Стоило мне высказать сомнение в связи с проведенной Бродским заменой музы на язык, как мой критик ни с того ни с сего набрасывается на меня с утверждением, что язык является объектом научного познания, и лингвистика сделала за последние столетия громадные успехи (посыпались имена). Благодарю, но мне это прекрасно известно. Именно на это я и указал как на препятствие к отождествлению языка с музой (она не предмет научного познания). К вящей неуклюжести своей придирки Кузьмин цитирует (по-английски) одного исследователя насчет Бродского, мол, этот поэт (перевожу) «взывает к Музе, особе примечательной своим отсутствием в наш век обостренного литературного самосознания».3 Но эта цитата прежде всего разводит музу с языком (язык никуда не исчезал) и меньше всего может служить подмогой мнению Бродского или возражением мне. К сожалению, из таких скучных и нудных недоразумений и состоит научный этюд моего мыслителя. Под конец соперник чуть смягчился и даже признал, что я «в какой-то мере честен». Жаль только, что, похваляясь наукой, он не указал в точности этой меры. А вдруг ее хватило бы на мое полное оправдание? Много ли мне надо? Кузьмин снисходительно прощает мне субъективность моих переживаний поэзии Бродского, хоть сурово порицает меня за их объективизацию, требуя от меня, чтобы я объявил свой очерк своим частным мнением. Да что с Вами, сударь мой? Разве я не поставил своего имени, или подписался: Господь Бог? Конечно, это мое частное мнение, которое каждый волен принимать или отвергать, потому что я не запугивал своего читателя научностью, обязывающей его смириться перед моим суждением. Не приписывал также своих домыслов другим, чем так старательно занимался мой оппонент: любезность с его стороны излишняя. Между прочим, он совершенно неосмотрительно соглашается с тем, что, ладно, пусть у Бродского и выражен опыт распада, но художник не несет ответственности за депрессию читателя: ведь не отвечает Гете за волну самоубийств после «Вертера». Ой, не знаю, не знаю, что и сказать. Впрочем, если за волну, да еще именно после, то, может быть, в каком-то смысле и отвечает, хоть и преувеличивать не хочу: главная вина все-таки на самих несчастных.

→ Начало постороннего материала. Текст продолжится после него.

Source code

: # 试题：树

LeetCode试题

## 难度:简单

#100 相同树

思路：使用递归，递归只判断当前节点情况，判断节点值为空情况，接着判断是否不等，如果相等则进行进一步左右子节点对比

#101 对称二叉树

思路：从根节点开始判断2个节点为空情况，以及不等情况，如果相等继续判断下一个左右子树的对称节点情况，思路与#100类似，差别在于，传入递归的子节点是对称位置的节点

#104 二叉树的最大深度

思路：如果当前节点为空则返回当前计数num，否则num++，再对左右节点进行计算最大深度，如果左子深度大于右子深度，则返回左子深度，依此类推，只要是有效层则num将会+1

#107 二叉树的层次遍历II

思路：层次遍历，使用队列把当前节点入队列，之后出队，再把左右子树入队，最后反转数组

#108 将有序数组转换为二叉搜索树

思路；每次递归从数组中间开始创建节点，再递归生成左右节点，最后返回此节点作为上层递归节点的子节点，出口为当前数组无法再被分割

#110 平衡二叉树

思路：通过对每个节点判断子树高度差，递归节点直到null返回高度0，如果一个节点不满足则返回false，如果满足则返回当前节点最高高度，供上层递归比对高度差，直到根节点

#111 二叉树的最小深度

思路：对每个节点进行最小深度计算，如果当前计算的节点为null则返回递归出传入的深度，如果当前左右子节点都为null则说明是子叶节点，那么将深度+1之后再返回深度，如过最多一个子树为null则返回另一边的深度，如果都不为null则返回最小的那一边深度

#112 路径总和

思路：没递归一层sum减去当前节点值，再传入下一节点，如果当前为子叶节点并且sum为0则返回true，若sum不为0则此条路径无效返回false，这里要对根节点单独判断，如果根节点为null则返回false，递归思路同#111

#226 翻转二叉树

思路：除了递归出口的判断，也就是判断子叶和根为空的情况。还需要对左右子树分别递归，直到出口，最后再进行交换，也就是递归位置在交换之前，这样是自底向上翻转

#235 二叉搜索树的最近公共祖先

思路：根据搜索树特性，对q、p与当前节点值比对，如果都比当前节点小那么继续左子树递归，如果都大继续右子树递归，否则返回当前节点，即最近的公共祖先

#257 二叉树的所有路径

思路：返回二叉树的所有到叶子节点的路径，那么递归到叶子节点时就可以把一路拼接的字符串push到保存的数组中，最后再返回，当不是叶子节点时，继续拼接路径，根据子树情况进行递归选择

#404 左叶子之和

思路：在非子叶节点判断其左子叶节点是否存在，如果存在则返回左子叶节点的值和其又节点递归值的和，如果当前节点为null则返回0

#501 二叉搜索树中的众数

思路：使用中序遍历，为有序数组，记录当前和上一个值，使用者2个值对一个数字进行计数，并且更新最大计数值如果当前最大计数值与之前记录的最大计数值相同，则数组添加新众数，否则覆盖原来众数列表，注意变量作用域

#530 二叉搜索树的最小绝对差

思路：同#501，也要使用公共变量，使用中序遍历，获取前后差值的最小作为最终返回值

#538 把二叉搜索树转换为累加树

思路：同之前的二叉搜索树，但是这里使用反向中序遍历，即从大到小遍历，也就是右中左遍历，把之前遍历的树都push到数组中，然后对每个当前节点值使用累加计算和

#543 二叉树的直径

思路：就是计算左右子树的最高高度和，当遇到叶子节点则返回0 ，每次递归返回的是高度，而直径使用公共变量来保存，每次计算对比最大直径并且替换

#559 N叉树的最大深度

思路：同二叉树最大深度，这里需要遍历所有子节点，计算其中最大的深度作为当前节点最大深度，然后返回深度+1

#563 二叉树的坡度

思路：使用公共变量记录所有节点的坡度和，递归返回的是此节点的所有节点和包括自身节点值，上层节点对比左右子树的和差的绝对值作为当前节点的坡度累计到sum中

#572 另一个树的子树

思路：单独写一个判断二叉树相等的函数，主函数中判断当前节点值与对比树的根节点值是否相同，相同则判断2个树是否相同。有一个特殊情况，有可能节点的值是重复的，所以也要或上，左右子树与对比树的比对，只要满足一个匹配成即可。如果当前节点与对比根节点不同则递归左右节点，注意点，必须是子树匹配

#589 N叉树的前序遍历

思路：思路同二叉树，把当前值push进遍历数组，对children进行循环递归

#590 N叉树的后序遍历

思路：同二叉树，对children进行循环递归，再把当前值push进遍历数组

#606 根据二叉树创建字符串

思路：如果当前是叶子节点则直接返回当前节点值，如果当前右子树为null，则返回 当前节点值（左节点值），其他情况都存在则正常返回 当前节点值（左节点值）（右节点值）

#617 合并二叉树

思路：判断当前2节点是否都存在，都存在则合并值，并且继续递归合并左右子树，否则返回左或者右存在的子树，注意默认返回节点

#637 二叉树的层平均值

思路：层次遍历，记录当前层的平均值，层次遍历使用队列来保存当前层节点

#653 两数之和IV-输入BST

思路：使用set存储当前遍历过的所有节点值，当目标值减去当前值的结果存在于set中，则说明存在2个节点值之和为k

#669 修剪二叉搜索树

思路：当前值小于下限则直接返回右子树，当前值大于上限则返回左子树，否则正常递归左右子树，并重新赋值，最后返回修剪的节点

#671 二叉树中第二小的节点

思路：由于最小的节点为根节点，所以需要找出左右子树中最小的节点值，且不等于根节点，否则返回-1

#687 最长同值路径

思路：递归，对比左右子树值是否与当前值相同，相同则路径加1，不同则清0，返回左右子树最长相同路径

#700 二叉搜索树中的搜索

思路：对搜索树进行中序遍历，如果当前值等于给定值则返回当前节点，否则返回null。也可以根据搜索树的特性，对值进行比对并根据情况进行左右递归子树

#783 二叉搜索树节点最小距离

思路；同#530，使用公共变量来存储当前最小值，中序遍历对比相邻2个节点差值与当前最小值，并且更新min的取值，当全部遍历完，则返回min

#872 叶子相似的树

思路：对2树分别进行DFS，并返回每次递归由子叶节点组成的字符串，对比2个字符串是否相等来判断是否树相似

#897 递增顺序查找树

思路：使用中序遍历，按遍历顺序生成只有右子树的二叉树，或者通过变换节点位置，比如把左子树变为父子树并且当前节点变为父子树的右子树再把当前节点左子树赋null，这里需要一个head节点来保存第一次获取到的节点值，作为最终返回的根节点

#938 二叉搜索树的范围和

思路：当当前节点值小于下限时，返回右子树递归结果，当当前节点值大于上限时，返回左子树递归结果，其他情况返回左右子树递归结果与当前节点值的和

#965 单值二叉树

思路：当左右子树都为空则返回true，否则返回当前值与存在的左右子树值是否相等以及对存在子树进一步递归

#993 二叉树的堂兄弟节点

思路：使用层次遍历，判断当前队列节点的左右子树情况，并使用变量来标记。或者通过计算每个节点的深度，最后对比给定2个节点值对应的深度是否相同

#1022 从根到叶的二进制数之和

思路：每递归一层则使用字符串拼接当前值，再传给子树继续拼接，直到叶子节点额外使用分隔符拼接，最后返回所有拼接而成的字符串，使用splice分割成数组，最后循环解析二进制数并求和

- Да, - продолжает мой критик: в некоторых произведениях Бродского катарсис увидеть очень трудно. – Так, ведь, и я о том же: трудно, ох, как трудно, в иных просто невозможно. – Но, - вдруг провозглашает Кузьмин: мы можем найти в искусстве пищу для любви и жалости во избавление от мучительного одиночества! – Ну, знаете, такого сентиментального прокола в научной доктрине своего оппонента я даже не чаял: зло искусство не проводит, а вот добро, пожалуйста. Это уже розовые слюни, милостивый государь, так что ученому-то человеку и вовсе неприлично. Утритесь. Ну и, наконец, завершая свой научный набег на мой очерк, Кузьмин вопрошает с подобающей величавостью: Где же выход для честного критика (видимо, из тупика субъективизма)? И не менее внушительно объявляет: В науке! Увы, - уже с горечью прибавляет он: такого примера в русской критике еще не было. Здесь я смахнул слезу. Что и говорить, с научностью у нас хреново, можно сказать, совсем никакой научности нет. Я вот было понадеялся на самого Кузьмина, а кончил тем, что всплакнул, ибо frusta et moleste est stulto pro scientia mori.4 Пусть хоть это, сударь мой, станет для Вас наукой. Прощаясь со своим супостатом, с которым я так весело провел время, с радостью уступаю ему право, которого он с таким рвением домогается: пить из любого источника. Об одном его прошу из простого человеколюбия: не пейте больше из ослиного копытца.1 августа 1993



* Это пойдет тебе на пользу.(лат) - Опубликовано в газете «Гуманитарный Фонд» 1994 №1(198) в ответ на критику Дмитрия Кузьмина: «Testimonium paupertatis» «Гуманитарный фонд» 1993 №7(184), №8 (185). Маленькая справка о физиологии литературного процесса.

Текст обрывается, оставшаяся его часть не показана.